St. Petersburg is one of the most beautiful cities in the world. Founded in 1703 by Tsar Peter the Great (1682-1725), St. Petersburg has been at the center of attention and argument from the moment of its birth. Unlike some cities, it was not created by a process of gradual, graceful development but was constructed forcibly, stone by stone, under the force and direction of Peter the Great, for whose patron saint the city is named.

The year of the city’s birth, 1703, was a troubled one. Peter the Great was engaged in the Great Northern War with Sweden, in a struggle over domination of the Baltic. In a broader sense, he was engaged in a great struggle to speed up the Westernization of Russia. Peter’s desire to found a new city at the mouth of the Neva stemmed from both these conflicts. The building of the Peter and Paul Fortress that began on May 16, 1703 marked the beginning of the formation of the city, which was expressly built to serve as the capital. Peter wanted the European powers to see that Russia was now firmly on their level and the elites of Russia to see what the future looked like – European, regular, rational.

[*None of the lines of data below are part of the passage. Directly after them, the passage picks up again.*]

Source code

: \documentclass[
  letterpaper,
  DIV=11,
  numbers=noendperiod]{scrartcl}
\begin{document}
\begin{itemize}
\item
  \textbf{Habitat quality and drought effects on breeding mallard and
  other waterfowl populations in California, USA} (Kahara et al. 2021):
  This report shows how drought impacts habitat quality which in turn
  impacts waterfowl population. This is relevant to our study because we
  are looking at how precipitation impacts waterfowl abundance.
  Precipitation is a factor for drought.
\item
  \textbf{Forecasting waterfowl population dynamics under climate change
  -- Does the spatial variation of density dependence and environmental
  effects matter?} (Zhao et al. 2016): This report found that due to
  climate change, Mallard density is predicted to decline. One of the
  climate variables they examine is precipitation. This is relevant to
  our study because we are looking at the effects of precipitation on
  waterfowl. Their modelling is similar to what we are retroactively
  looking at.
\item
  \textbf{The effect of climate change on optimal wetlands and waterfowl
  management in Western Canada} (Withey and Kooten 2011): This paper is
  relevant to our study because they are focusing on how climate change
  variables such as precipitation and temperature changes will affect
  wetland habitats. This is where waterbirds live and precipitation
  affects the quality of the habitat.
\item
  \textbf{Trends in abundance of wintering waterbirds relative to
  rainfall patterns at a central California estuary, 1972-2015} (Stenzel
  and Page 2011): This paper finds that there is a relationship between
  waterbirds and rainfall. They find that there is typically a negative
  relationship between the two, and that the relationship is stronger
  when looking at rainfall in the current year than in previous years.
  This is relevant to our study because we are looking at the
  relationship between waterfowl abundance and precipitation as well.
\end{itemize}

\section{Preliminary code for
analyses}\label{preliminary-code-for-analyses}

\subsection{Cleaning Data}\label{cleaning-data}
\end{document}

It has been said that St. Petersburg was built on the bones of the people who died building it. Peter’s word was indeed law in many things. Peter could force all those entering the city to bring with them at least one stone, for there were no stones in the area with which to build the city. He required the aristocracy to move to St. Petersburg and build lavish homes for themselves, as well as chip in to help erect government buildings. However, his grand plan of having Vasilevskiy Island as the center of the city never materialized, for few people wanted to live on an island with such dubious connections to the mainland. By the time of Peter’s death in 1725, however, much of his plan for the city had already materialized. In particular, the basic layout of the three major avenues converging on the Admiralty – Nevskiy Prospect, Voznesenskiy Prospect and Gorokhovaya Street – had been put into place. The original downtown was formed in the area between Peter and Paul Fortress and the Log Cabin of Peter the Great, the place which later became the Trinity Square. Most of the high class social events took place either in the Summer Gardens or in the palace of the Governor of St. Petersburg – the Menshikov Palace. At the same time the barracks of the Izmaylovskiy and Semenovskiy Guards were built. The tsarist state rested on the spiritual power of the church and the firepower of the guards, who were the crack troops of the Russian Empire.

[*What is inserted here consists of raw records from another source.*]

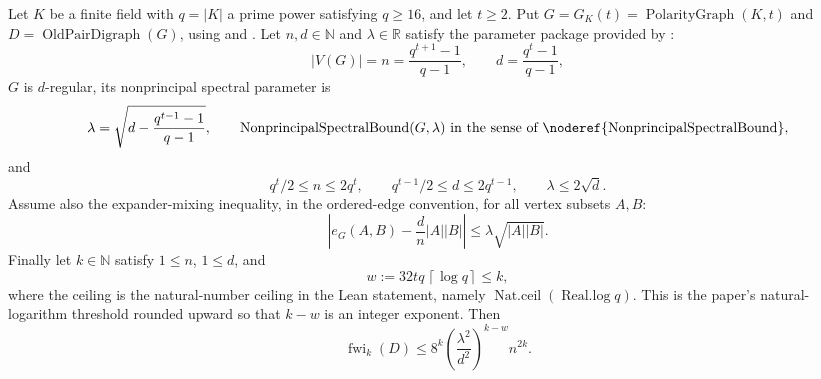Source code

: \begin{lemma}
Let $K$ be a finite field with $q=|K|$ a prime power satisfying $q\geq16$,
and let $t\geq2$.  Put
$G=G_K(t)=\operatorname{PolarityGraph}(K,t)$ and
$D=\operatorname{OldPairDigraph}(G)$, using
 and .  Let
$n,d\in\mathbb N$ and $\lambda\in\mathbb R$ satisfy the parameter package
provided by :
\[
 |V(G)|=n=\frac{q^{t+1}-1}{q-1},\qquad
 d=\frac{q^t-1}{q-1},
\]
$G$ is $d$-regular, its nonprincipal spectral parameter is
\[
 \lambda=\sqrt{d-\frac{q^{t-1}-1}{q-1}},
 \qquad
 \operatorname{NonprincipalSpectralBound}(G,\lambda)
 \text{ in the sense of \noderef{NonprincipalSpectralBound}},
\]
and
\[
 q^t/2\leq n\leq2q^t,\qquad
 q^{t-1}/2\leq d\leq2q^{t-1},\qquad
 \lambda\leq2\sqrt d.
\]
Assume also the expander-mixing inequality, in the ordered-edge convention,
for all vertex subsets $A,B$:
\[
 \left|e_G(A,B)-\frac d n|A||B|\right|
 \leq \lambda\sqrt{|A||B|}.
\]
Finally let $k\in\mathbb N$ satisfy $1\leq n$, $1\leq d$, and
\[
 w:=32tq\,\left\lceil\log q\right\rceil\leq k,
\]
where the ceiling is the natural-number ceiling in the Lean statement,
namely $\operatorname{Nat.ceil}(\operatorname{Real.log}q)$.  This is the
paper's natural-logarithm threshold rounded upward so that $k-w$ is an
integer exponent.
Then
\[
 \operatorname{fwi}_k(D)\leq
 8^k\left(\frac{\lambda^2}{d^2}\right)^{k-w}n^{2k}.
\]
\end{lemma}
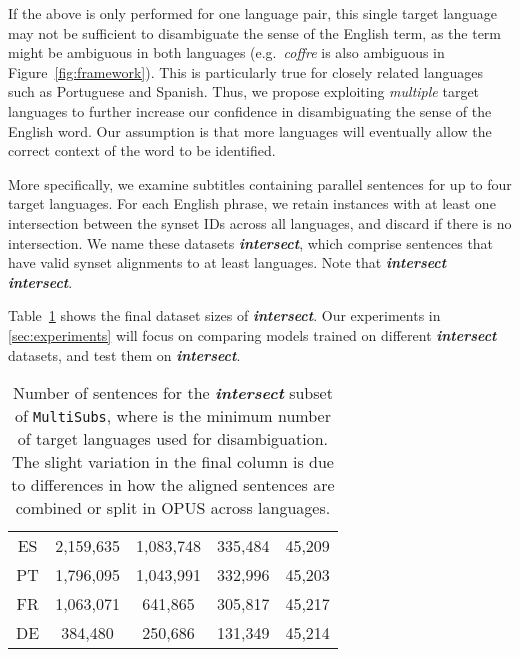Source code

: \documentclass[twocolumn]{svjour3}          \smartqed  \usepackage{graphicx}
\newcommand{\multisubs}{\texttt{MultiSubs}\xspace}
\begin{document}
If the above is only performed for one language pair, this single target language may not be sufficient to disambiguate the sense of the English term, as the term might be ambiguous in both languages (e.g.\ \textit{coffre} is also ambiguous in Figure~\ref{fig:framework}). This is particularly true for closely related languages such as Portuguese and Spanish. Thus, we propose exploiting \emph{multiple} target languages to further increase our confidence in disambiguating the sense of the English word. Our assumption is that more languages will eventually allow the correct context of the word to be identified. 





More specifically, we examine subtitles containing parallel sentences for up to four target languages. For each English phrase, we retain instances with at least one intersection between the synset IDs across all  languages, and discard if there is no intersection. We name these datasets \textbf{\textit{intersect}}, which comprise sentences that have valid synset alignments to at least  languages. Note that \textbf{\textit{intersect}}  \textbf{\textit{intersect}}.

Table~\ref{tbl:stats-dataset-size} shows the final dataset sizes of \textbf{\textit{intersect}}. Our experiments in \ref{sec:experiments} will focus on comparing models trained on different \textbf{\textit{intersect}} datasets, and test them on \textbf{\textit{intersect}}. 



\begin{table}[t]
\caption{Number of sentences for the \textbf{\textit{intersect}} subset of \multisubs,    where  is the minimum number of target languages used for disambiguation. The slight variation in the final column is due to differences in how the aligned sentences are combined or split in OPUS across languages.}
	\label{tbl:stats-dataset-size}
\small
	\centering
\begin{tabular}{@{}ccccc@{}}
			\toprule
              \noalign{\smallskip}
			  &  &  &  &   \\
			\midrule
 ES & 2,159,635 & 1,083,748 & 335,484 & 45,209 \\
 PT & 1,796,095 & 1,043,991 & 332,996 & 45,203 \\
 FR & 1,063,071 & 641,865 & 305,817 & 45,217 \\
 DE & 384,480 & 250,686 & 131,349 & 45,214 \\
			\bottomrule
		\end{tabular}
\end{table}
\end{document}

This central role of the guards in the state is carried out by the events following Peter’s death in 1725. From Peter until Catherine the Great, there were 7 ruling monarchs, and the guards played a central role in the formation and deposition of these rulers.

Catherine I, Peter’s wife and his grandson, Peter II, died relatively soon after ascending the throne. After the death of Peter’s niece Anna Ioannovna (1730-1740), whose reign was called the time of German rule due to the influence of her German advisors, a coup by the guards brought Peter’s daughter, Elizabeth (1741-1761), to the throne. Elizabeth laid the groundwork for her famous successor, Catherine, both practically, by codifying criminal law, and aesthetically, by naming the great Italian architect Bortolomeo Rastrelli, whose unique Baroque creations included such important buildings as the Smolnyy Cathedral, the Winter Palace and the suburban palaces at Peterhof and Tsarskoe Selo. Under Elizabeth St. Petersburg became one of Europe’s grandest capitals.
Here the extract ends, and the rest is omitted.